Все поднимаются на обрыв и присаживаются на плащ-палатку. Симоненко быстро делит сухари, режет сухую, твердую колбасу. Потом каждый берет свою долю и, черпнув кружкой в ведре, начинает есть.
Тарабрин с хрустом откусывает сухарь, запивает его, обжигаясь кипятком. Забелин сначала макает сухарь в кружке, потом аккуратно подносит его ко рту, облизывает. Наморщив широкий лоб, шумно дует на кипяток Симоненко. Только Селезнев не торопится, кружка стоит рядом, а он сидит и курит, задумчиво устремив взгляд в сторону.
Едят молча, как люди, привыкшие не тратить много времени на подобную процедуру, поглощенные к тому же мыслями о предстоящем дне, в котором все — сплошная неизвестность.
— В Ленинграде, говорят, хлеб начали по норме выдавать, — произносит Тарабрин каким-то приглушенным голосом.
Ему никто не отвечает.
После чая пыхтят самокрутками. Млеет, просыпаясь от солнца, земля.
— Забелин, подмени Шиниязова, — говорит Селезнев.
Забелин встает, поправляет ремень и шагает к окопу. Все смотрят ему вслед. Они видят его выступающие под гимнастеркой лопатки, косолапую, нескладную походку, широкие голенища сапог, шаркающие друг о друга. Симоненко качает головой и собирается что-то сострить по поводу Забелина, но не успевает. «Трах! Tpaxl Трах!» — стучит на переправе. Бьют зенитные орудия. И тут же до слуха доносится тяжелое урчание, в синем утреннем небе ясно обозначились точки — одна, вторая, третья, четвертая…

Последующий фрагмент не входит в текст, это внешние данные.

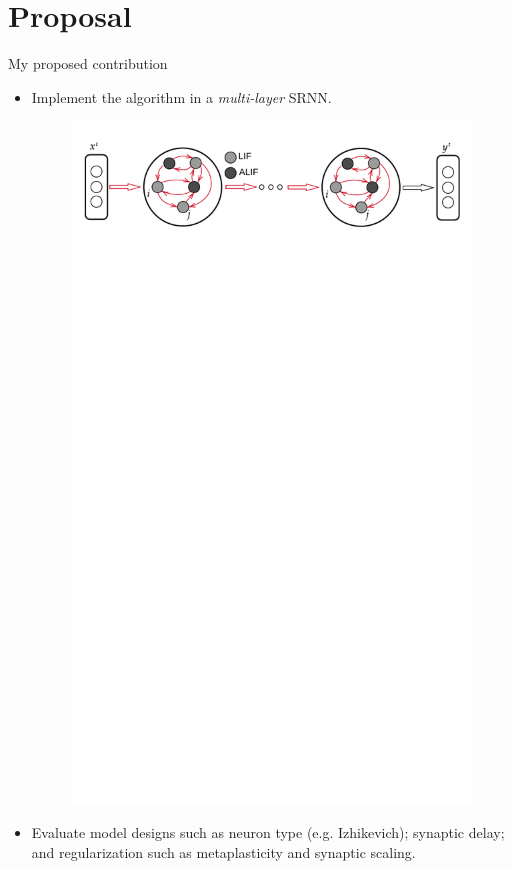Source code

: \documentclass[t]{beamer}
\begin{document}
\section{Proposal}
\begin{frame}{My proposed contribution}
\begin{itemize}[label=--]
\item Implement the algorithm in a \emph{multi-layer} SRNN.
	\begin{figure}[!ht]
		\includegraphics[clip, trim=0cm 25cm 0cm 0cm, width=0.667\linewidth]{BellecDiagramML.pdf}  %
	\end{figure}
\item Evaluate model designs such as neuron type (e.g. Izhikevich); synaptic delay; and regularization such as metaplasticity and synaptic scaling.
\end{itemize}

\end{frame}
\end{document}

— Летят, сволочи, — шепчет Симоненко и привстает.
— Давай в окоп! — приказывает сержант.
Накатный злой звук усиливается. Уже видны широкие кресты на фюзеляжах. Машины идут плотно, одна за другой.
— …Восемь, девять, десять… — считает Симоненко.
Сухие выстрелы зениток, захлебывающаяся трескотня пулеметов. А они идут, идут. Вот первая тройка самолетов разворачивается для захода — и сразу же в воздухе заныло по-жеребячьи, качается земля, серия отхаркивающихся, дробящихся звуков заполняет все. Самолеты, выйдя из пике, делают разворот, на их месте теперь другие. Земля дрожит, реже и реже бьют зенитные орудия, и только трескотня пулеметов неистовствует.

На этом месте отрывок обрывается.